The article in Monday’s New York Times about people no longer having the patience to listen to their voice mail was eerily similar to the “article” in the Onion a few days earlier about everything taking too long.
So much to do, so little time.
Even with “executive summaries” at the beginning of reports, colleagues are unsure whether their analyses are read. And now, with the social media, the overload increases. I touched on this in a post on blogging alone as did Allen Sheaprd in his post about people not commenting on blogs.
Right now many of us are still leaving our messages and hoping that people have the time to sort through them. This, however, is where aggregation on the front end really helps, linking like with like an identifying common themes. It’s what makes Google News my primary online news source and makes Legistalker appealing.
I wonder whether some front end consolidation and aggregation within Govloop would help us get more from the wealth of knowledge here more quickly.
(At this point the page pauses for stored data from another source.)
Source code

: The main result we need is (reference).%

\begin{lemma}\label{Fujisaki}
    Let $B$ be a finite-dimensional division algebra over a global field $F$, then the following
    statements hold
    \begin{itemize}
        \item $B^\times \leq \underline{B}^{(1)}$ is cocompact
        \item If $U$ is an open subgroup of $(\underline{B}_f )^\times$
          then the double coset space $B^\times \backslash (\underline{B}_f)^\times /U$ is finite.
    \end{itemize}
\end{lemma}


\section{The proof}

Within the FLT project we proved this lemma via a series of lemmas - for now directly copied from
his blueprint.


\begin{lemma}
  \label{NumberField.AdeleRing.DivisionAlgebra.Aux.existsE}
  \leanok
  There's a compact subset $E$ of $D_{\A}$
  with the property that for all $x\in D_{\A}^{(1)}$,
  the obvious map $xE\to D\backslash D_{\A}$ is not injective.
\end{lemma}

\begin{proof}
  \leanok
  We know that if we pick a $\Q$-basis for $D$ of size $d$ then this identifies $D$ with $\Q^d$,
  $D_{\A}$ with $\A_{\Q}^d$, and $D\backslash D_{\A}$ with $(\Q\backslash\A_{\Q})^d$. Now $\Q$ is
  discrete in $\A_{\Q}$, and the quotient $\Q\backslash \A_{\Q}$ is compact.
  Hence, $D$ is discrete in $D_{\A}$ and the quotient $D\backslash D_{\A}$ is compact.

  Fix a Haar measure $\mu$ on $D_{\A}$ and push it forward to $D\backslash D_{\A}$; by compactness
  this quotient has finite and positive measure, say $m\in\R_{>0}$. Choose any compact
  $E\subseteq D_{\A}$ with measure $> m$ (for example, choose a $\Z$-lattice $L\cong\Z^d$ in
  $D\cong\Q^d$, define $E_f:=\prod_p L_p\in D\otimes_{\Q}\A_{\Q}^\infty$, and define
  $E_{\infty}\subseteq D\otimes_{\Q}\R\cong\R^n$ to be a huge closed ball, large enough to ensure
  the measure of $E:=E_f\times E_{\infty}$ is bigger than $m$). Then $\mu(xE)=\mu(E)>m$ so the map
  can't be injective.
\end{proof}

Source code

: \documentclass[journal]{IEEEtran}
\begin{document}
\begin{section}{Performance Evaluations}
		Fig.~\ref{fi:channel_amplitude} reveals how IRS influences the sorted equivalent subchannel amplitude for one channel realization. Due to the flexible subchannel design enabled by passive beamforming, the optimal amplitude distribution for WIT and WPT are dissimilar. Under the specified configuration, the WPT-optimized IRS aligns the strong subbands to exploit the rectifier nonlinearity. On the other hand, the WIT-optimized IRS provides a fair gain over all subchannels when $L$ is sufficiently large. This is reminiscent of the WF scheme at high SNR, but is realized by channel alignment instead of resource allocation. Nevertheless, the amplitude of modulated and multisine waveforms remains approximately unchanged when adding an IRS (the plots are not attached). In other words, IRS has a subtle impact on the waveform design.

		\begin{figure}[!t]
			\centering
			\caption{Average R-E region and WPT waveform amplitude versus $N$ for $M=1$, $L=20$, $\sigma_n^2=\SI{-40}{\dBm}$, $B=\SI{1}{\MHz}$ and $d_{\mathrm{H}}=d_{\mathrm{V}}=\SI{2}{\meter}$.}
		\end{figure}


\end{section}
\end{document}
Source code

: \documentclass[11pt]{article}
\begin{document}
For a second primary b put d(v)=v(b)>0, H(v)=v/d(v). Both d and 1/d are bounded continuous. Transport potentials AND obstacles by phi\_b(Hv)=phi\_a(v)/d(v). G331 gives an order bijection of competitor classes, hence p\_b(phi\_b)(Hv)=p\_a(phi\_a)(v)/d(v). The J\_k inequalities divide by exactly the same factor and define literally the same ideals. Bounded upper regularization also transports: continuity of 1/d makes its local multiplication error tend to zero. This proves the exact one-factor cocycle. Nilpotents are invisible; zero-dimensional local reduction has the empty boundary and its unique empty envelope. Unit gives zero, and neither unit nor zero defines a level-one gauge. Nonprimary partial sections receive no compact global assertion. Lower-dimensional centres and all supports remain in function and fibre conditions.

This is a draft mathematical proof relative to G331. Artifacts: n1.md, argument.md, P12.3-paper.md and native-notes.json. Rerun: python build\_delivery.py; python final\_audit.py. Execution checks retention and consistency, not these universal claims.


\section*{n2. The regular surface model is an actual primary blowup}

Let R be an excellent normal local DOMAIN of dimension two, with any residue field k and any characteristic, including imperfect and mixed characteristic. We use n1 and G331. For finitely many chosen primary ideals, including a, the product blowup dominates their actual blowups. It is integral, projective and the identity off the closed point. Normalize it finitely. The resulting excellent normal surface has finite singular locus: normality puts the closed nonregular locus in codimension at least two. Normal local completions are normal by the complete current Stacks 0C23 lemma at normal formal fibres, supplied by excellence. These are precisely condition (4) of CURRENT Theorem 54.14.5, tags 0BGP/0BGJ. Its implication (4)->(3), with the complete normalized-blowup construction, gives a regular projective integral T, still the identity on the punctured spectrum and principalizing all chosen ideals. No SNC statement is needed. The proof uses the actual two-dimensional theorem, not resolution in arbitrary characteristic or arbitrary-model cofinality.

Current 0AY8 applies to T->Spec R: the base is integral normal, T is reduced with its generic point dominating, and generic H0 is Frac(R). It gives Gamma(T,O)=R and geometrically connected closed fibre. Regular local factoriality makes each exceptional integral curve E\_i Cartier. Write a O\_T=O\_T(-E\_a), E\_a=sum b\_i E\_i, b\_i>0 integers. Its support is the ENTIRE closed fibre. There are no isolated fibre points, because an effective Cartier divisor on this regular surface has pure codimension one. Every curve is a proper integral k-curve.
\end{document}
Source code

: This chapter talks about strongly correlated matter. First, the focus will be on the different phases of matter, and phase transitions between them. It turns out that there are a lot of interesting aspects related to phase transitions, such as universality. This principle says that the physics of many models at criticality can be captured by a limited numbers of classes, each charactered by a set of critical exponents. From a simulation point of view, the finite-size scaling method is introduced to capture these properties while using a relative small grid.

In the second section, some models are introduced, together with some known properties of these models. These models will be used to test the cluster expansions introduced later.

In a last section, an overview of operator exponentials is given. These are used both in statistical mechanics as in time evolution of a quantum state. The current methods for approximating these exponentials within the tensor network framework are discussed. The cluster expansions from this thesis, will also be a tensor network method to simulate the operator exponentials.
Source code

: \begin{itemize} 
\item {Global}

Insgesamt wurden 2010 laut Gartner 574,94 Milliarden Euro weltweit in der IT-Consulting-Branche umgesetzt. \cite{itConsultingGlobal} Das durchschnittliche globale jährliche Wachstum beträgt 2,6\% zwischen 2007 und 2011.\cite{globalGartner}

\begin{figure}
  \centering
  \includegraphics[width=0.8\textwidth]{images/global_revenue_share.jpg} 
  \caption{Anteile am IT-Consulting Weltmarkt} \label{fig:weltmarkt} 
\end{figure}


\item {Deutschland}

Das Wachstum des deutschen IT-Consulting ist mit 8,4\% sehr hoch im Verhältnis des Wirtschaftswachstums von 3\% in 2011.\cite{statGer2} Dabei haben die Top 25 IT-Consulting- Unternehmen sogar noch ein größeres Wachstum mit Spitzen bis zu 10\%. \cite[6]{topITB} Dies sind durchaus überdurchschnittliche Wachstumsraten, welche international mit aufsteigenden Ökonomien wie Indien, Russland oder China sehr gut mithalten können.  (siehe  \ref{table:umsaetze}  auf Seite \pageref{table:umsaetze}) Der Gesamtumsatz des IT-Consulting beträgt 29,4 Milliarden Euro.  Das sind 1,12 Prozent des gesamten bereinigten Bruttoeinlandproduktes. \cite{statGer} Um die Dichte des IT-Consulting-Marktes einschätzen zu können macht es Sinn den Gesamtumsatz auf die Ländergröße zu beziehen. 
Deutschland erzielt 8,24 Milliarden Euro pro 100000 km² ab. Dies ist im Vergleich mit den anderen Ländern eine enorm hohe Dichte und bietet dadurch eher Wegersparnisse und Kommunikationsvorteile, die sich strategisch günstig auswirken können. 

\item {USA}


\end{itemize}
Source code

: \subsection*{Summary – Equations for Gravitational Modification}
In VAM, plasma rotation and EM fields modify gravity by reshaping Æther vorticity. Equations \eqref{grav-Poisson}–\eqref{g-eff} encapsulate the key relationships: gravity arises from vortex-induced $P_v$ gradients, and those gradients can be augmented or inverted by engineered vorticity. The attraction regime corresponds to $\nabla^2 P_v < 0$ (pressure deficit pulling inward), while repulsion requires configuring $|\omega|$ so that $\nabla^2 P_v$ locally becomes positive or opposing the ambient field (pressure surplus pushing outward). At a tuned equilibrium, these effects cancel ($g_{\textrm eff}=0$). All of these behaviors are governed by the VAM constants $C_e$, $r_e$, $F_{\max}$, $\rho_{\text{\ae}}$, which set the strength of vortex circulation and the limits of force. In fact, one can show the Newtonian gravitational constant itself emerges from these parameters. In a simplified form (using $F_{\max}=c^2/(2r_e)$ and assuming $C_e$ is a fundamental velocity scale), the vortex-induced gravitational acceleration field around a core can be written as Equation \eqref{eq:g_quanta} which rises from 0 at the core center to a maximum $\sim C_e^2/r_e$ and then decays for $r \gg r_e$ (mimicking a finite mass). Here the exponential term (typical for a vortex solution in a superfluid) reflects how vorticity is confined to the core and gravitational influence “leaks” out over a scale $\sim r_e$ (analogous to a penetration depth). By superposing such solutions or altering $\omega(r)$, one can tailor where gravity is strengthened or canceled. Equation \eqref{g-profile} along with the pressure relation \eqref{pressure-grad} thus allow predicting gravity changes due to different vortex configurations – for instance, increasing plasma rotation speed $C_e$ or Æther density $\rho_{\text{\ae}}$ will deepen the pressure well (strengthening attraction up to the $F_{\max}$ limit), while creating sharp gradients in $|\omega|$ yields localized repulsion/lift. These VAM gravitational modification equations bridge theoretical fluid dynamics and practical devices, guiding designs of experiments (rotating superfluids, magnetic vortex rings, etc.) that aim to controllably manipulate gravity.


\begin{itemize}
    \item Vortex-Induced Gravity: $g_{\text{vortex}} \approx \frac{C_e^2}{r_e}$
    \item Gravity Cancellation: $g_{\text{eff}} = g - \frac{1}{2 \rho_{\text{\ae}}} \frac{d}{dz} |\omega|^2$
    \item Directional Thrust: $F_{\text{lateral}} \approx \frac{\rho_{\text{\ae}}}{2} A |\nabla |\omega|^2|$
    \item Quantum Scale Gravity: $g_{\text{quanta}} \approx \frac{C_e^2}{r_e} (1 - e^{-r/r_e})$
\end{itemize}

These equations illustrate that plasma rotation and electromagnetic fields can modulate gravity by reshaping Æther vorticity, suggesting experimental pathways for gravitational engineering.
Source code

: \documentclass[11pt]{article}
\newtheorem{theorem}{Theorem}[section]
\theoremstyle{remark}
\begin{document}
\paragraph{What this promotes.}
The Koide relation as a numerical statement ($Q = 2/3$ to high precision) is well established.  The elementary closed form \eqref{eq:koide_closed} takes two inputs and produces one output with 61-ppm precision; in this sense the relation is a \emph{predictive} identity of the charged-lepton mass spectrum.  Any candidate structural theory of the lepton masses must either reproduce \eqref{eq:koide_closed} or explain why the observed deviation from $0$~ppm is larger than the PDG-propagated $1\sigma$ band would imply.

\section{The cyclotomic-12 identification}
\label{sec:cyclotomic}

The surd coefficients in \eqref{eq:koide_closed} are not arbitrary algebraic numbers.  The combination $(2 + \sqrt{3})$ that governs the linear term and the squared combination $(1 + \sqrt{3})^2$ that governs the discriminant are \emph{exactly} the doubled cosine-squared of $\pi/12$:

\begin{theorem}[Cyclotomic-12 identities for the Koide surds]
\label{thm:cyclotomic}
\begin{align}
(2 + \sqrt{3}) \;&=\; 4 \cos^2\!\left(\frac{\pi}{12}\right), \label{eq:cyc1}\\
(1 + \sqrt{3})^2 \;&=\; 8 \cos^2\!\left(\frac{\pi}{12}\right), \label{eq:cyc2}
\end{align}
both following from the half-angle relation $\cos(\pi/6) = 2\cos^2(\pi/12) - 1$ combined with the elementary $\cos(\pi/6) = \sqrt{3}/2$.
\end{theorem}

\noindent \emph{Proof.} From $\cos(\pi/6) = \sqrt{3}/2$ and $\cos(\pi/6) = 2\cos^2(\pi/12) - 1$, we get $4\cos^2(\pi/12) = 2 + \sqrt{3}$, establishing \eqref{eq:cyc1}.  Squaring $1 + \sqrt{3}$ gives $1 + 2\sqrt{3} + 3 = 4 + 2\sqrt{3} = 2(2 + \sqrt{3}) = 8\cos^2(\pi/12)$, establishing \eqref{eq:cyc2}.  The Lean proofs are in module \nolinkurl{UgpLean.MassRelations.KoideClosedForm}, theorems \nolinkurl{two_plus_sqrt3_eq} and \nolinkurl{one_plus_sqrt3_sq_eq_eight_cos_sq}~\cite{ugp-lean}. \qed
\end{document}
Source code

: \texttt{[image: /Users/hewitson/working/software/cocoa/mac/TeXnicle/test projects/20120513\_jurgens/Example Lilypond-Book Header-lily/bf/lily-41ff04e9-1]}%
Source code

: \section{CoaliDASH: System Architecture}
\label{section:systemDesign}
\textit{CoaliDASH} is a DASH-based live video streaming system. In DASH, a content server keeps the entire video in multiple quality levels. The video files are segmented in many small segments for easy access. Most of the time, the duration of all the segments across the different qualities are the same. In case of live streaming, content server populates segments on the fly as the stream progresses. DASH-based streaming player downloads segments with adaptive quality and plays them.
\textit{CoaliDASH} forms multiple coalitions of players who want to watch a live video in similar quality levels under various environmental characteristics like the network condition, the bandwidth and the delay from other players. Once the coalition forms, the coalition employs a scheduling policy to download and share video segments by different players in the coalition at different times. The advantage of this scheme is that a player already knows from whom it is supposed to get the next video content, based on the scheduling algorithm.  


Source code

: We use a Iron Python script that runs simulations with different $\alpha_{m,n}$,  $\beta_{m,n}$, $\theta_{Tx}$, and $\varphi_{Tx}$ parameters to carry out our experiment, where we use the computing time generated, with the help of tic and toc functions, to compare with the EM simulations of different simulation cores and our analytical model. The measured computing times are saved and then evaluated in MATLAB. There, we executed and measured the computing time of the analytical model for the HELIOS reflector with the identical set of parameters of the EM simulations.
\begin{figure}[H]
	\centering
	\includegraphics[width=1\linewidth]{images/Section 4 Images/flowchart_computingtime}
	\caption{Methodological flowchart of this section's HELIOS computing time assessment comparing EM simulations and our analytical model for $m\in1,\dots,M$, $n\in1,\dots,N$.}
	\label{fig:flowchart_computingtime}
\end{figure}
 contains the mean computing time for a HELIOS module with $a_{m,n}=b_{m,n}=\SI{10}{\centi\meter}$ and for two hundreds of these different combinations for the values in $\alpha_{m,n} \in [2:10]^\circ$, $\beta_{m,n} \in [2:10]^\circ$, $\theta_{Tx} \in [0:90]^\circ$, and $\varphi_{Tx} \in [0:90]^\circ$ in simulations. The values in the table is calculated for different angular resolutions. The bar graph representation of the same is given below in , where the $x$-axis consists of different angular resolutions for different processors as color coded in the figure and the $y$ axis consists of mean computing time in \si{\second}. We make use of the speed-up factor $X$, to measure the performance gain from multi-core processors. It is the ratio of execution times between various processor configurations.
Because, with so little time and so much to do, everything does seem to take too long.
Everything important will always take time and prioritization. This is why I know a lot more about Gov 2.0 than Lost. There is plenty of time. What people choose to do with it is the question.
With all these labor saving devices – why are we working so hard? Why has the one income family disappeared and more families have three incomes where the guy works a full and part time job?
You are right – people want speed. Why does popcorn take 3 min in microwave? That’s too long! 1min30 is long enough. Fast food, – that takes forever at 10 min.
Andre even if there is a front end to harvest the best of GovLoop people have to make comments. To say “I agree” or “No that is not how I heard it” or better yet “I just heard….”
I believe you are right because people find the time or make time for what they want and put other things to the side. However what people are finding important scares me. I really hope blogs and Web 2.0 brings out the best in people.
The Greeks where great thinkers. They shared ideas and information and things flourished. Ditto for the renaissance. I hope that with crowsourcing, wiki’s and blogs we can get back to thinking and flourishing.
Here I believe the blogger just gets the party started. It is all the comments that help make blog better and a good blog great! Comments extend the conversation beyond what was originally said.
May we never be too busy to talk to each other and share. We all have something to offer. To sit by the laptop for a while over the weekend. Look. Listen and add our thoughts – your thoughts.
Have a great weekend!
Andre-I completely agree with you. I also agree with Adriel, but only in part. I agree that important information warrants time and attention. But, I want to spend that time reading content, not going to a dozen different websites. The more the information is aggregated, the more time I can devote to reading content.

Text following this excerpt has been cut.